(Material for the task begins)
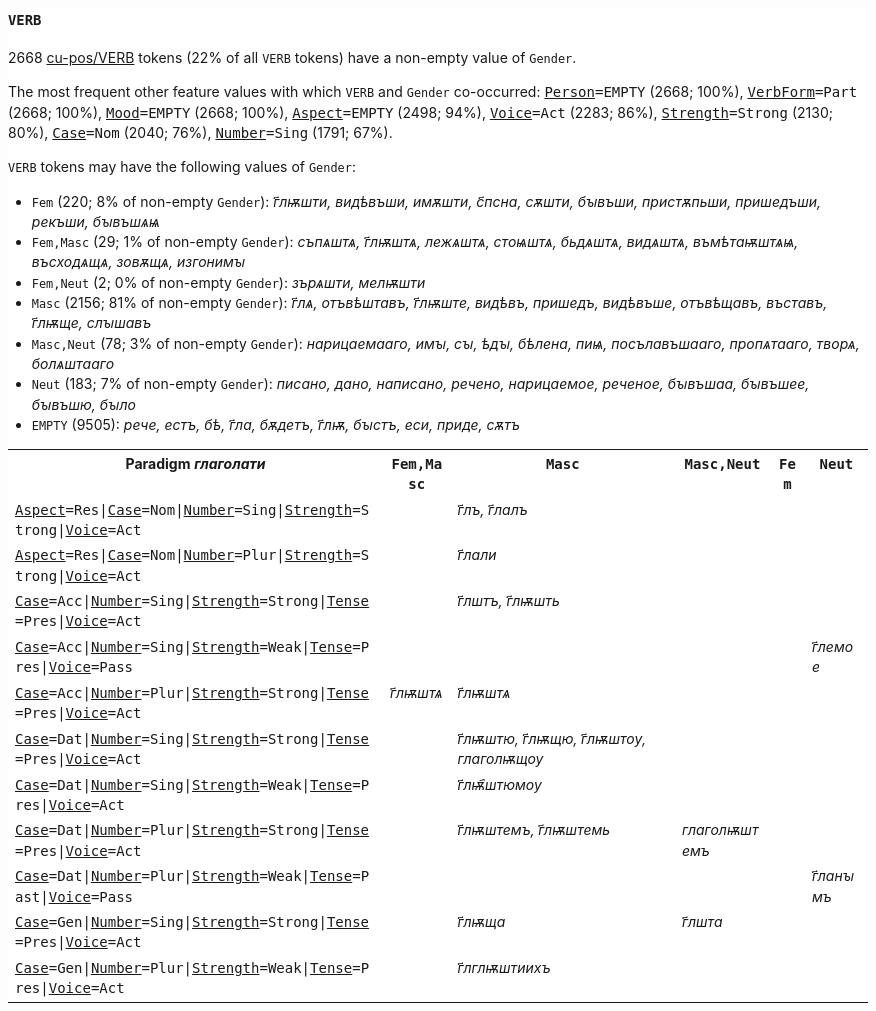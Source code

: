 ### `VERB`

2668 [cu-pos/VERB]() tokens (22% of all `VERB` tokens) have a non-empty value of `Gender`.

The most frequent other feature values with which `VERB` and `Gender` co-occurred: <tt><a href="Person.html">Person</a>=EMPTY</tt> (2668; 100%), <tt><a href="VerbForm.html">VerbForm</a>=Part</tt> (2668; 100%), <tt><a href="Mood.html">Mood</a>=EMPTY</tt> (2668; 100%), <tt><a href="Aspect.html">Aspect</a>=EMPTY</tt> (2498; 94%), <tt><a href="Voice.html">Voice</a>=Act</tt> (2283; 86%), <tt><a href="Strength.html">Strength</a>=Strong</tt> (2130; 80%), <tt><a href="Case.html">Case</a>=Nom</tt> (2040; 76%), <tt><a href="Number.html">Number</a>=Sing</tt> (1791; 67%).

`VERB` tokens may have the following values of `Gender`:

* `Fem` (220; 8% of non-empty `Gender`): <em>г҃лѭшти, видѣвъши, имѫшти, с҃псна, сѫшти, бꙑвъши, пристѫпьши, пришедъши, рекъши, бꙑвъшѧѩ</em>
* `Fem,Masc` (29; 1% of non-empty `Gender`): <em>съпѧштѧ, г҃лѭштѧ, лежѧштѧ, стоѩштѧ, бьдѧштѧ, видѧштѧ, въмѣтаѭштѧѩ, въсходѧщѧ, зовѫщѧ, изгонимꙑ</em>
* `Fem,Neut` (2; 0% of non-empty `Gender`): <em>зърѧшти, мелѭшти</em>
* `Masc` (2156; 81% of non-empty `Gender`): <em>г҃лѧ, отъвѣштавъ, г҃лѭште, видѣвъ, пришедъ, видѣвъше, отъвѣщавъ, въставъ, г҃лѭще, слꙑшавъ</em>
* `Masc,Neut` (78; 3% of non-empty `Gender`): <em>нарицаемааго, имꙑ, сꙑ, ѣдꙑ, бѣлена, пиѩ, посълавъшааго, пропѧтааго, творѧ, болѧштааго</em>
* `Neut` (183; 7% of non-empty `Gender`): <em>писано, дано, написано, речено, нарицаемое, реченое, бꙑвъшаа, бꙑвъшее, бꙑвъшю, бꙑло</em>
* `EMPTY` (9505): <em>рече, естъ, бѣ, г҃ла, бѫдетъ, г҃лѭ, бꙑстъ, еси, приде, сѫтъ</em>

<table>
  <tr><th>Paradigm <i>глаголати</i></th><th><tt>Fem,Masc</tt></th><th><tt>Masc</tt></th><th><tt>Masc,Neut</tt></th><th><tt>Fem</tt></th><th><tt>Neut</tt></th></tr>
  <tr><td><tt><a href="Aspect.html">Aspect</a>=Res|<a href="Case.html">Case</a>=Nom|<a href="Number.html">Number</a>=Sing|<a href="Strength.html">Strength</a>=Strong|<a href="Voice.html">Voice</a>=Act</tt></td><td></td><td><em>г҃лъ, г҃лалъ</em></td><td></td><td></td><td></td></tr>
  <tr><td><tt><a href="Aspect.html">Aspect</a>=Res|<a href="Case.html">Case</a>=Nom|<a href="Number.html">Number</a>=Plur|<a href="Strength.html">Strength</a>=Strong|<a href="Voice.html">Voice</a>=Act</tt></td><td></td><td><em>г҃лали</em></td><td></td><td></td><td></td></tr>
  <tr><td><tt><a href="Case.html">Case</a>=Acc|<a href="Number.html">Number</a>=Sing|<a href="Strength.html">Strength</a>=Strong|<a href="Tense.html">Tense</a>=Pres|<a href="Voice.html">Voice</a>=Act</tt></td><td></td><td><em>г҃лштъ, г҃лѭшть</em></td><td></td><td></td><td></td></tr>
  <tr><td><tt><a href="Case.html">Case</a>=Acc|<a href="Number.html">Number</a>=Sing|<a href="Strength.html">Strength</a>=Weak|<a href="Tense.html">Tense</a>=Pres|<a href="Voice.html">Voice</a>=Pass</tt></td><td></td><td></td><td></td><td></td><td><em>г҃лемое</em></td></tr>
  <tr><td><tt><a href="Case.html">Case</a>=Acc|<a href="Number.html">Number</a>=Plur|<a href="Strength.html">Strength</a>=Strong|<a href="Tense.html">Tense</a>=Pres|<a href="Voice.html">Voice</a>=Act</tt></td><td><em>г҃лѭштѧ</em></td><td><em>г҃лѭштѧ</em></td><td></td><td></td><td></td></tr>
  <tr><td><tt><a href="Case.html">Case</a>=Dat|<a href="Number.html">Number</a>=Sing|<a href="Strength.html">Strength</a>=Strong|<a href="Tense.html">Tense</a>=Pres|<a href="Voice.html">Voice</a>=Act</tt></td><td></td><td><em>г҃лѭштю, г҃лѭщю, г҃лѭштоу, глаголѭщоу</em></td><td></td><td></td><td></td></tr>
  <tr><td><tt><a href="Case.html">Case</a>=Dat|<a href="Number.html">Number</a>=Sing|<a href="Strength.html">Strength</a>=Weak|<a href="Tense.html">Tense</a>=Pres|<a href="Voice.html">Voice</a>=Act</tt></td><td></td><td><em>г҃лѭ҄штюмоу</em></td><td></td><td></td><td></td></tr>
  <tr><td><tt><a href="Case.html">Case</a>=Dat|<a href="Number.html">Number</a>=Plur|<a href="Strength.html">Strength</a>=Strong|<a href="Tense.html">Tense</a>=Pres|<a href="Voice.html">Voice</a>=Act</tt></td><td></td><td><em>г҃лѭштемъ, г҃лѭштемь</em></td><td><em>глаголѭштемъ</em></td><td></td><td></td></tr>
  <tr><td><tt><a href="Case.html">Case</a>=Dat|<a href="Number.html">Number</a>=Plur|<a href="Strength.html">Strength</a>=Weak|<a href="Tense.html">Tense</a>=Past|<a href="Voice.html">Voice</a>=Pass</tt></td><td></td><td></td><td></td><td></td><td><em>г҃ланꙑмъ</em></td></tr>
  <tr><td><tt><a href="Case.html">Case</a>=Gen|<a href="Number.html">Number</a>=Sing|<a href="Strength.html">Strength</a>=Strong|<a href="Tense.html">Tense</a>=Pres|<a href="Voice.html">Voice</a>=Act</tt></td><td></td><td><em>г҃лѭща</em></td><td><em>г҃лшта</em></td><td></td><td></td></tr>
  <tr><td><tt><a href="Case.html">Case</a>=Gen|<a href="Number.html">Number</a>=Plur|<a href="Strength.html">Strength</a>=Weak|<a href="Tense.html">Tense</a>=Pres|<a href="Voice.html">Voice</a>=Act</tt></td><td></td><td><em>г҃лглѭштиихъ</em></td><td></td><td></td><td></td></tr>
(Material for the task ends)
Report how many lines in this data include the string "Neut", and nothing else.

4